Plain-text document sources:
------------------------------------
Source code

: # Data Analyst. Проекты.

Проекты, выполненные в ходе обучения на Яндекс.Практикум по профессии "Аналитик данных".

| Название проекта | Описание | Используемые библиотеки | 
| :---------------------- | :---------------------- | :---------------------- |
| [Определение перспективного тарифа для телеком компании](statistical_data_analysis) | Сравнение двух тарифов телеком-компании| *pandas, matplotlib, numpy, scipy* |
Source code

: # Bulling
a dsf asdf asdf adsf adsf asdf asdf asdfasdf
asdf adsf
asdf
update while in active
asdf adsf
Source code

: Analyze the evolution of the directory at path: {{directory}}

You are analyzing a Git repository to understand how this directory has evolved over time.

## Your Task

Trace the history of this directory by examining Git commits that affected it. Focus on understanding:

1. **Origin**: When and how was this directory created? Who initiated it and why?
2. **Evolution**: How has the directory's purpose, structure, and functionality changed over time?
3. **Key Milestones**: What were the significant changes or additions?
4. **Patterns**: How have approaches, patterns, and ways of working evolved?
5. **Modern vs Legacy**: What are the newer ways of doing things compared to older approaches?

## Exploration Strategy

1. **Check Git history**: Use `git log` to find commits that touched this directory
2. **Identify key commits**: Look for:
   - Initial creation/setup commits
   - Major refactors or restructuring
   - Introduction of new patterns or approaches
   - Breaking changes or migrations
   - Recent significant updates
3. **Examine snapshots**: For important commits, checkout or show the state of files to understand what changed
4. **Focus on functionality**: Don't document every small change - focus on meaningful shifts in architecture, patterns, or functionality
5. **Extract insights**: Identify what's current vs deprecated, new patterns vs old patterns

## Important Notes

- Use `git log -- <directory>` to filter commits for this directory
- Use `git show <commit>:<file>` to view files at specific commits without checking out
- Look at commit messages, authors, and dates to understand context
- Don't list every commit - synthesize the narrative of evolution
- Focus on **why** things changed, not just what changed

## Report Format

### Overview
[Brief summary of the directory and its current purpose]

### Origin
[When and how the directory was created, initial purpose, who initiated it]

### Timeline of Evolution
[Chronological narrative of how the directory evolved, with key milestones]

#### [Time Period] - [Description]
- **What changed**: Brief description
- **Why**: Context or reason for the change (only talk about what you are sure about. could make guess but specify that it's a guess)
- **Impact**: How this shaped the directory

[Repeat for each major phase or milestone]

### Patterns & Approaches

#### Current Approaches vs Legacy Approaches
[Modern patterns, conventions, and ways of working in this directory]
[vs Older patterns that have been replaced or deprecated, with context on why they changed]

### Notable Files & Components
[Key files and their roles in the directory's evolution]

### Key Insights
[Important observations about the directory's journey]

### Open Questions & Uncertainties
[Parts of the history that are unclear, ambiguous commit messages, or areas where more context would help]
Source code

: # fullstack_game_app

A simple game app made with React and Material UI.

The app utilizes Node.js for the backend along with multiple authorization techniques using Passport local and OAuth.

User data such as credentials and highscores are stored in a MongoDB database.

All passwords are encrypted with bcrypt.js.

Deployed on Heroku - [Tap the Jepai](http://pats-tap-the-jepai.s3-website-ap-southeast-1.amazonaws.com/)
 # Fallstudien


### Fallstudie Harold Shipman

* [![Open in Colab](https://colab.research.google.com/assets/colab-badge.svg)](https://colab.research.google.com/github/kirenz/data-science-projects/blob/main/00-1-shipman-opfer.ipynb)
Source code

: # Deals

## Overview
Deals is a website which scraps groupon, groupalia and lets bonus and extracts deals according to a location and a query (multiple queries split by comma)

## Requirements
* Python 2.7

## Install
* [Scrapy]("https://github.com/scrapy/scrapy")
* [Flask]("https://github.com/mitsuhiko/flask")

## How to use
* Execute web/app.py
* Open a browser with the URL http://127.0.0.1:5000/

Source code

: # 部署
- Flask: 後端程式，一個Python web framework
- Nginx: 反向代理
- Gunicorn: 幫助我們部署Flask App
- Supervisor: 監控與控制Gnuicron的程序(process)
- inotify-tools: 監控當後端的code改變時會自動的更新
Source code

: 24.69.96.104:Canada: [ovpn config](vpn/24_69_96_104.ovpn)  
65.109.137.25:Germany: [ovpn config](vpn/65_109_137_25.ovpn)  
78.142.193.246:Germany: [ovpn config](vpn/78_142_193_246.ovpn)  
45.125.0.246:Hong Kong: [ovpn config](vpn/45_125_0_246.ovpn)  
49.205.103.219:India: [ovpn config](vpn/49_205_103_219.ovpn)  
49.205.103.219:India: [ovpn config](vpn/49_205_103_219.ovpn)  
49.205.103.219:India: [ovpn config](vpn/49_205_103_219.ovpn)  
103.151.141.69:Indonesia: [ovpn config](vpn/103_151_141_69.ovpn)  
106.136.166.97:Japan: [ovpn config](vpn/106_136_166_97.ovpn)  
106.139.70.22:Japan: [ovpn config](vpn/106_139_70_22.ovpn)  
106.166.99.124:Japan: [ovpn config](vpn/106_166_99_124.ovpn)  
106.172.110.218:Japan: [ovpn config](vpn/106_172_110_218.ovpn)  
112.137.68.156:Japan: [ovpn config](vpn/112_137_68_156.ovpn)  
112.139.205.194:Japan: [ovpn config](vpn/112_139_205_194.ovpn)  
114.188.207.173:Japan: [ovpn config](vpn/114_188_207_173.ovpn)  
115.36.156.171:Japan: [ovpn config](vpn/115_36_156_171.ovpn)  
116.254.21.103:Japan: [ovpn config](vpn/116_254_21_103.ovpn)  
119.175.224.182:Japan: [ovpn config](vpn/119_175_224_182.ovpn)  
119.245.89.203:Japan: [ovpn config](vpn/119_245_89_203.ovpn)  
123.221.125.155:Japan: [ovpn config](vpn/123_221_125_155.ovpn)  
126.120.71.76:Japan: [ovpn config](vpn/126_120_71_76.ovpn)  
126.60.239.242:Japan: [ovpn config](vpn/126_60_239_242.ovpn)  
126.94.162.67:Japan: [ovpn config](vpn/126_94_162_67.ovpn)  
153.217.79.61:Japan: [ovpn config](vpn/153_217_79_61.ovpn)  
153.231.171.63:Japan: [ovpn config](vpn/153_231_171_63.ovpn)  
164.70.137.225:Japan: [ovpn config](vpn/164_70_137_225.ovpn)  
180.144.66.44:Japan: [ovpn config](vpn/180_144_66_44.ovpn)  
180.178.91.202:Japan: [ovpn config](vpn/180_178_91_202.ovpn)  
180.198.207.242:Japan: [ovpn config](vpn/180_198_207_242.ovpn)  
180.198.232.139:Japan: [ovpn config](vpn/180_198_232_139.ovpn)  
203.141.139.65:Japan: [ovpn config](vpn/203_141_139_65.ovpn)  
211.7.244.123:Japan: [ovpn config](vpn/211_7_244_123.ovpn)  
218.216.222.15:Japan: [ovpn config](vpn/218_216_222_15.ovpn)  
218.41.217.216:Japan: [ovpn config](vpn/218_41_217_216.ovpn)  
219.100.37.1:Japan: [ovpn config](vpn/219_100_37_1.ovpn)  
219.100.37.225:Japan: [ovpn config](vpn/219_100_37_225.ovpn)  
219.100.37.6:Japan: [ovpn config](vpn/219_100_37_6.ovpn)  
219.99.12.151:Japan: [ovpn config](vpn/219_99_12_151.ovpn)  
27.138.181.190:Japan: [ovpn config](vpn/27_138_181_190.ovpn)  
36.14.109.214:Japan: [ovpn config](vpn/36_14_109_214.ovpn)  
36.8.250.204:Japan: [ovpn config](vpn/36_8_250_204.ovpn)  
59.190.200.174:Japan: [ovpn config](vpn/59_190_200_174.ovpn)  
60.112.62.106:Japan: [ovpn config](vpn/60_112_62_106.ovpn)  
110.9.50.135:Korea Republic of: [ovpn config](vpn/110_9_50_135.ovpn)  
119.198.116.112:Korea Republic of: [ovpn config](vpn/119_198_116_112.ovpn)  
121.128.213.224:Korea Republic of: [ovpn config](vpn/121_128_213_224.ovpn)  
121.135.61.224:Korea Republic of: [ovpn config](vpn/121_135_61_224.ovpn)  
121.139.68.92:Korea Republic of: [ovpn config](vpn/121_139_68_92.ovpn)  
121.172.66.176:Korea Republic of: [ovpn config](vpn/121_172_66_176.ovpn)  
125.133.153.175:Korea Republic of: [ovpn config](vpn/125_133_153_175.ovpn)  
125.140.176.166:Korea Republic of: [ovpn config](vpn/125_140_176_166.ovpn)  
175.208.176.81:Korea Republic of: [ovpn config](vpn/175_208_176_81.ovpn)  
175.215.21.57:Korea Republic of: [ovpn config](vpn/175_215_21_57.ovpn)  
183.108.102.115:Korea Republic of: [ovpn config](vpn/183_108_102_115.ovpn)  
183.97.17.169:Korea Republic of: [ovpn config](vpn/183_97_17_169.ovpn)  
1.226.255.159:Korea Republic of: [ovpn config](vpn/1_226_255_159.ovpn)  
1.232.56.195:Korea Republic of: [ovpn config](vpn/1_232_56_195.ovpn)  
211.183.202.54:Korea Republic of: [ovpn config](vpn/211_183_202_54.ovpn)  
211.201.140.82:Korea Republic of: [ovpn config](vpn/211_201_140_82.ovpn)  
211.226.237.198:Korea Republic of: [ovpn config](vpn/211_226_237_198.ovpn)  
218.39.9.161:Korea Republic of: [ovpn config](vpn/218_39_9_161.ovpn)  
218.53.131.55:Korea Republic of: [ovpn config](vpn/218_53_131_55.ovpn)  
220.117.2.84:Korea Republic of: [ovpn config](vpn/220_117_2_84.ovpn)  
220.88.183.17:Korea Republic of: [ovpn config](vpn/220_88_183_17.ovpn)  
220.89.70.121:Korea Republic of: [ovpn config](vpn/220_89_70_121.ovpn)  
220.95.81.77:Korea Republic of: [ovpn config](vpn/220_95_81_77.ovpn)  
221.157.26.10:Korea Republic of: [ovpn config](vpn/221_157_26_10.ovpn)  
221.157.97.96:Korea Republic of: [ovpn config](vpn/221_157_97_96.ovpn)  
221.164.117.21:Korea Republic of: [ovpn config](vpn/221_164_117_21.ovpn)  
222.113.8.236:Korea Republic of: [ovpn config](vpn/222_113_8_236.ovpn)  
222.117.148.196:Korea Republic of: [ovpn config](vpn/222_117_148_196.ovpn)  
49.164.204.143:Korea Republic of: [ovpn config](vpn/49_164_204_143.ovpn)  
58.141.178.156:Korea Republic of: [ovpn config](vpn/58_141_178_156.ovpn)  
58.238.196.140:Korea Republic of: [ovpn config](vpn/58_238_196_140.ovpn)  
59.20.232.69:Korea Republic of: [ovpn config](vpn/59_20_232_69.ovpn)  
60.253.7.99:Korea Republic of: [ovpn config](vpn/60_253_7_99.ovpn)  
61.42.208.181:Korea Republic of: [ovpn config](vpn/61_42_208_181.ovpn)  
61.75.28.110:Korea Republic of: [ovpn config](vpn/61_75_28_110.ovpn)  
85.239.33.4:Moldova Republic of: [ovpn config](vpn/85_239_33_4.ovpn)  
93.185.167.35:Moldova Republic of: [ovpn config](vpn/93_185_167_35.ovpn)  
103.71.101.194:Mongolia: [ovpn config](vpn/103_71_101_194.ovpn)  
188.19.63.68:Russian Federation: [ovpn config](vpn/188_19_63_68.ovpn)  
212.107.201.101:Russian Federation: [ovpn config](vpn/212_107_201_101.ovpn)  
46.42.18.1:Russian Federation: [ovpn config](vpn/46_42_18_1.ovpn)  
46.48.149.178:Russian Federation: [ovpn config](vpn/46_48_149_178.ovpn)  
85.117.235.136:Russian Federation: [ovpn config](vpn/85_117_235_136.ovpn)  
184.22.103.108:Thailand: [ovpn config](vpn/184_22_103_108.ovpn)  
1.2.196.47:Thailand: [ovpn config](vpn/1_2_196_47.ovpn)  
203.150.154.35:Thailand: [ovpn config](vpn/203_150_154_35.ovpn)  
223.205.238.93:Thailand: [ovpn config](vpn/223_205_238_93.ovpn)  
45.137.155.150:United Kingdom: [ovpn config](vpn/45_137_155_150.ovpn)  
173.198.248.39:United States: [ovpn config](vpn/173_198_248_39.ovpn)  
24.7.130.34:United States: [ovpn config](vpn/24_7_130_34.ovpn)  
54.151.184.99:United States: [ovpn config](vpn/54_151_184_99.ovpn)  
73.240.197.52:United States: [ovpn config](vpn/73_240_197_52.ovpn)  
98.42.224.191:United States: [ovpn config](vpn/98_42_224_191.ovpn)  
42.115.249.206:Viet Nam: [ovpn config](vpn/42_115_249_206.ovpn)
------------------------------------
» Your task
Using the records above, set down exactly the lines from the one with "220.117.2.84:Korea Republic of: [ovpn" through the one with "212.107.201.101:Russian Federation: [ovpn", inclusive, and nothing more.

» Exercise result
220.117.2.84:Korea Republic of: [ovpn config](vpn/220_117_2_84.ovpn)  
220.88.183.17:Korea Republic of: [ovpn config](vpn/220_88_183_17.ovpn)  
220.89.70.121:Korea Republic of: [ovpn config](vpn/220_89_70_121.ovpn)  
220.95.81.77:Korea Republic of: [ovpn config](vpn/220_95_81_77.ovpn)  
221.157.26.10:Korea Republic of: [ovpn config](vpn/221_157_26_10.ovpn)  
221.157.97.96:Korea Republic of: [ovpn config](vpn/221_157_97_96.ovpn)  
221.164.117.21:Korea Republic of: [ovpn config](vpn/221_164_117_21.ovpn)  
222.113.8.236:Korea Republic of: [ovpn config](vpn/222_113_8_236.ovpn)  
222.117.148.196:Korea Republic of: [ovpn config](vpn/222_117_148_196.ovpn)  
49.164.204.143:Korea Republic of: [ovpn config](vpn/49_164_204_143.ovpn)  
58.141.178.156:Korea Republic of: [ovpn config](vpn/58_141_178_156.ovpn)  
58.238.196.140:Korea Republic of: [ovpn config](vpn/58_238_196_140.ovpn)  
59.20.232.69:Korea Republic of: [ovpn config](vpn/59_20_232_69.ovpn)  
60.253.7.99:Korea Republic of: [ovpn config](vpn/60_253_7_99.ovpn)  
61.42.208.181:Korea Republic of: [ovpn config](vpn/61_42_208_181.ovpn)  
61.75.28.110:Korea Republic of: [ovpn config](vpn/61_75_28_110.ovpn)  
85.239.33.4:Moldova Republic of: [ovpn config](vpn/85_239_33_4.ovpn)  
93.185.167.35:Moldova Republic of: [ovpn config](vpn/93_185_167_35.ovpn)  
103.71.101.194:Mongolia: [ovpn config](vpn/103_71_101_194.ovpn)  
188.19.63.68:Russian Federation: [ovpn config](vpn/188_19_63_68.ovpn)  
212.107.201.101:Russian Federation: [ovpn config](vpn/212_107_201_101.ovpn)  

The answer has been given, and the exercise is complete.